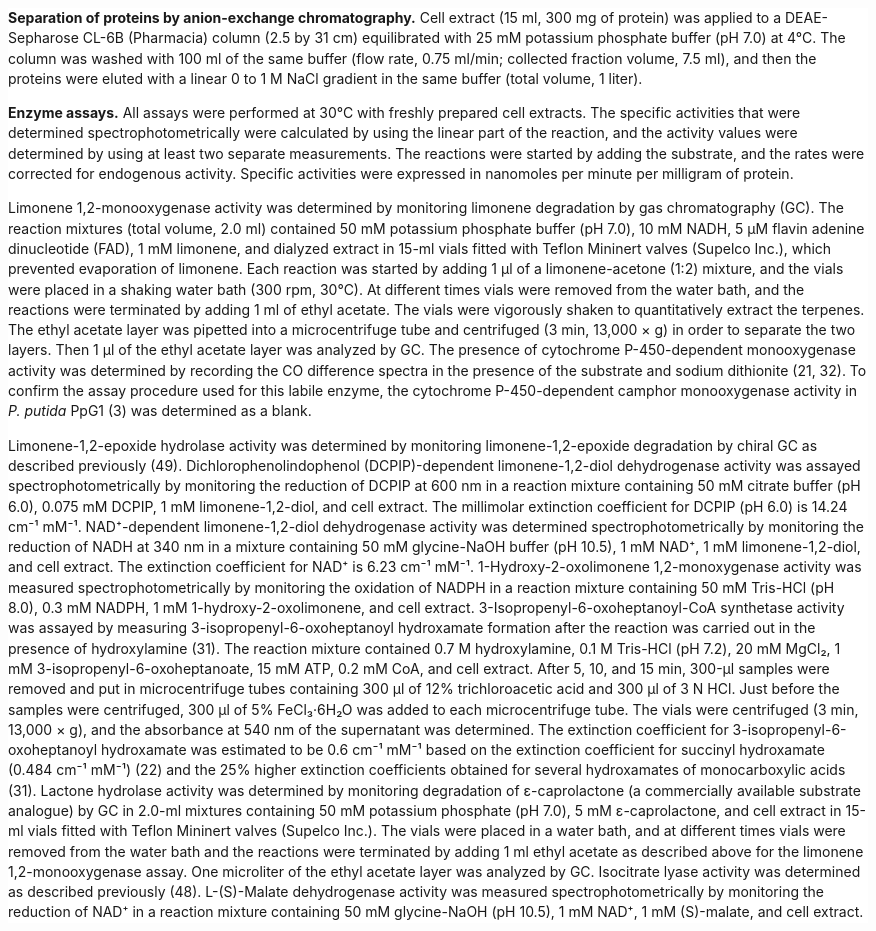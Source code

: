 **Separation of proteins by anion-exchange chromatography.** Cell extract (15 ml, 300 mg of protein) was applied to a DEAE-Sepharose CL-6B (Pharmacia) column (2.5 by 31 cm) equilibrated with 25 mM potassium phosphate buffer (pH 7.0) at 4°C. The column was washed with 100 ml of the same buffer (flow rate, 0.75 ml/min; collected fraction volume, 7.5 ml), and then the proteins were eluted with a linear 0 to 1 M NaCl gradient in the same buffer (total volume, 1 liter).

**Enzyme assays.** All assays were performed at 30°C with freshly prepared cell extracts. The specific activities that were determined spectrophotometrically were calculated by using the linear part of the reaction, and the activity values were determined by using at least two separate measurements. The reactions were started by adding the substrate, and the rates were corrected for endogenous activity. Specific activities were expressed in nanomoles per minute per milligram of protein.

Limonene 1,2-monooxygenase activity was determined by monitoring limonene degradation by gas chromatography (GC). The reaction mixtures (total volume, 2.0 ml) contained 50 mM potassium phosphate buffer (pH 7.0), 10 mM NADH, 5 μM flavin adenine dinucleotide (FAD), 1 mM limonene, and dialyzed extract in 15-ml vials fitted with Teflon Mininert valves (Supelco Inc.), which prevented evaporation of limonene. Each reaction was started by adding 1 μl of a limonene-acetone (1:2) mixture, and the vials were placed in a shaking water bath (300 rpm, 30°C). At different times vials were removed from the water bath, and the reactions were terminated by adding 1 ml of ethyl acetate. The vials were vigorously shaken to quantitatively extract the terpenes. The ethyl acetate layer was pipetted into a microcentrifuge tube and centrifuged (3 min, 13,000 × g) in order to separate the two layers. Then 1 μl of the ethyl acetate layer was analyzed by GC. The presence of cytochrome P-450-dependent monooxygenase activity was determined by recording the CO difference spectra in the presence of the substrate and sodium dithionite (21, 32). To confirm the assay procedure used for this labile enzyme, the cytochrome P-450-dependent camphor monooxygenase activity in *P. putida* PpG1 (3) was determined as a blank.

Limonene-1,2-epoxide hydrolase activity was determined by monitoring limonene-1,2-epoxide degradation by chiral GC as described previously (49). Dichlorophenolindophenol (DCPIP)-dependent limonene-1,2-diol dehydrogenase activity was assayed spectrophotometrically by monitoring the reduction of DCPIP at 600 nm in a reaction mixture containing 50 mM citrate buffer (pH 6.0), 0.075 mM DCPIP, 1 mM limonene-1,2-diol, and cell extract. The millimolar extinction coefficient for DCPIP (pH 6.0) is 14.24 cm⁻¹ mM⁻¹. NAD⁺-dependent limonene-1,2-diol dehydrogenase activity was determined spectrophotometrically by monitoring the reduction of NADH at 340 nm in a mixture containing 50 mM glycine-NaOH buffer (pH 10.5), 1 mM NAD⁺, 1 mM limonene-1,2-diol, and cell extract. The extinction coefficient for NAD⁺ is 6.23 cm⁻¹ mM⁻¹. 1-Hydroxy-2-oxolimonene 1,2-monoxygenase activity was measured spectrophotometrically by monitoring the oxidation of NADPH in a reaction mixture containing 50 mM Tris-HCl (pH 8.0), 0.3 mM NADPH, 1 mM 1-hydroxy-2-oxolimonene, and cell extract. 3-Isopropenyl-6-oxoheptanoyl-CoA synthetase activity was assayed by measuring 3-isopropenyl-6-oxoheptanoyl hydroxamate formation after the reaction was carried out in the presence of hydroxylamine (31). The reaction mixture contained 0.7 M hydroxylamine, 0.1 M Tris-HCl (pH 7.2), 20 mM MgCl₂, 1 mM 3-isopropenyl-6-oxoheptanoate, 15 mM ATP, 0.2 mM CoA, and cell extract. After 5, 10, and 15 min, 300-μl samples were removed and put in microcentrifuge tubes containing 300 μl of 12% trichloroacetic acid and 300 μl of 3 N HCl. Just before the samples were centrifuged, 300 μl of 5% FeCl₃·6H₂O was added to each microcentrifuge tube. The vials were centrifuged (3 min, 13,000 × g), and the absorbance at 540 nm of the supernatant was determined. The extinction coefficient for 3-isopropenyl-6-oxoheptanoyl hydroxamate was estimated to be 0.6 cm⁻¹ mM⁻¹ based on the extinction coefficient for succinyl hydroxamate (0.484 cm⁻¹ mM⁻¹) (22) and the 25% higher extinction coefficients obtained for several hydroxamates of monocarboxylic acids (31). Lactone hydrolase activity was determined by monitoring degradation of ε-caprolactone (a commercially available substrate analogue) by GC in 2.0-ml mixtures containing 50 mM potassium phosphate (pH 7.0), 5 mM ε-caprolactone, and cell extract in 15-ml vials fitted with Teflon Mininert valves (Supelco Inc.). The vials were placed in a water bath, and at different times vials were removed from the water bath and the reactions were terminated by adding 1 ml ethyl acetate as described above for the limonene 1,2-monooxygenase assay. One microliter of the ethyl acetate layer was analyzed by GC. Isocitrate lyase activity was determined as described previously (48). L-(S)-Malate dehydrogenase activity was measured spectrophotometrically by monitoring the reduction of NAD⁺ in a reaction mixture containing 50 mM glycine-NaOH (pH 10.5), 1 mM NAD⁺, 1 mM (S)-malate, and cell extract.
= = = = = = =
_Problem to work on_
Your answer should copy the listing word for word, with no pictures in it.

_Response_
Source code

: **Separation of proteins by anion-exchange chromatography.** Cell extract (15 ml, 300 mg of protein) was applied to a DEAE-Sepharose CL-6B (Pharmacia) column (2.5 by 31 cm) equilibrated with 25 mM potassium phosphate buffer (pH 7.0) at 4°C. The column was washed with 100 ml of the same buffer (flow rate, 0.75 ml/min; collected fraction volume, 7.5 ml), and then the proteins were eluted with a linear 0 to 1 M NaCl gradient in the same buffer (total volume, 1 liter).

**Enzyme assays.** All assays were performed at 30°C with freshly prepared cell extracts. The specific activities that were determined spectrophotometrically were calculated by using the linear part of the reaction, and the activity values were determined by using at least two separate measurements. The reactions were started by adding the substrate, and the rates were corrected for endogenous activity. Specific activities were expressed in nanomoles per minute per milligram of protein.

Limonene 1,2-monooxygenase activity was determined by monitoring limonene degradation by gas chromatography (GC). The reaction mixtures (total volume, 2.0 ml) contained 50 mM potassium phosphate buffer (pH 7.0), 10 mM NADH, 5 μM flavin adenine dinucleotide (FAD), 1 mM limonene, and dialyzed extract in 15-ml vials fitted with Teflon Mininert valves (Supelco Inc.), which prevented evaporation of limonene. Each reaction was started by adding 1 μl of a limonene-acetone (1:2) mixture, and the vials were placed in a shaking water bath (300 rpm, 30°C). At different times vials were removed from the water bath, and the reactions were terminated by adding 1 ml of ethyl acetate. The vials were vigorously shaken to quantitatively extract the terpenes. The ethyl acetate layer was pipetted into a microcentrifuge tube and centrifuged (3 min, 13,000 × g) in order to separate the two layers. Then 1 μl of the ethyl acetate layer was analyzed by GC. The presence of cytochrome P-450-dependent monooxygenase activity was determined by recording the CO difference spectra in the presence of the substrate and sodium dithionite (21, 32). To confirm the assay procedure used for this labile enzyme, the cytochrome P-450-dependent camphor monooxygenase activity in *P. putida* PpG1 (3) was determined as a blank.

Limonene-1,2-epoxide hydrolase activity was determined by monitoring limonene-1,2-epoxide degradation by chiral GC as described previously (49). Dichlorophenolindophenol (DCPIP)-dependent limonene-1,2-diol dehydrogenase activity was assayed spectrophotometrically by monitoring the reduction of DCPIP at 600 nm in a reaction mixture containing 50 mM citrate buffer (pH 6.0), 0.075 mM DCPIP, 1 mM limonene-1,2-diol, and cell extract. The millimolar extinction coefficient for DCPIP (pH 6.0) is 14.24 cm⁻¹ mM⁻¹. NAD⁺-dependent limonene-1,2-diol dehydrogenase activity was determined spectrophotometrically by monitoring the reduction of NADH at 340 nm in a mixture containing 50 mM glycine-NaOH buffer (pH 10.5), 1 mM NAD⁺, 1 mM limonene-1,2-diol, and cell extract. The extinction coefficient for NAD⁺ is 6.23 cm⁻¹ mM⁻¹. 1-Hydroxy-2-oxolimonene 1,2-monoxygenase activity was measured spectrophotometrically by monitoring the oxidation of NADPH in a reaction mixture containing 50 mM Tris-HCl (pH 8.0), 0.3 mM NADPH, 1 mM 1-hydroxy-2-oxolimonene, and cell extract. 3-Isopropenyl-6-oxoheptanoyl-CoA synthetase activity was assayed by measuring 3-isopropenyl-6-oxoheptanoyl hydroxamate formation after the reaction was carried out in the presence of hydroxylamine (31). The reaction mixture contained 0.7 M hydroxylamine, 0.1 M Tris-HCl (pH 7.2), 20 mM MgCl₂, 1 mM 3-isopropenyl-6-oxoheptanoate, 15 mM ATP, 0.2 mM CoA, and cell extract. After 5, 10, and 15 min, 300-μl samples were removed and put in microcentrifuge tubes containing 300 μl of 12% trichloroacetic acid and 300 μl of 3 N HCl. Just before the samples were centrifuged, 300 μl of 5% FeCl₃·6H₂O was added to each microcentrifuge tube. The vials were centrifuged (3 min, 13,000 × g), and the absorbance at 540 nm of the supernatant was determined. The extinction coefficient for 3-isopropenyl-6-oxoheptanoyl hydroxamate was estimated to be 0.6 cm⁻¹ mM⁻¹ based on the extinction coefficient for succinyl hydroxamate (0.484 cm⁻¹ mM⁻¹) (22) and the 25% higher extinction coefficients obtained for several hydroxamates of monocarboxylic acids (31). Lactone hydrolase activity was determined by monitoring degradation of ε-caprolactone (a commercially available substrate analogue) by GC in 2.0-ml mixtures containing 50 mM potassium phosphate (pH 7.0), 5 mM ε-caprolactone, and cell extract in 15-ml vials fitted with Teflon Mininert valves (Supelco Inc.). The vials were placed in a water bath, and at different times vials were removed from the water bath and the reactions were terminated by adding 1 ml ethyl acetate as described above for the limonene 1,2-monooxygenase assay. One microliter of the ethyl acetate layer was analyzed by GC. Isocitrate lyase activity was determined as described previously (48). L-(S)-Malate dehydrogenase activity was measured spectrophotometrically by monitoring the reduction of NAD⁺ in a reaction mixture containing 50 mM glycine-NaOH (pH 10.5), 1 mM NAD⁺, 1 mM (S)-malate, and cell extract.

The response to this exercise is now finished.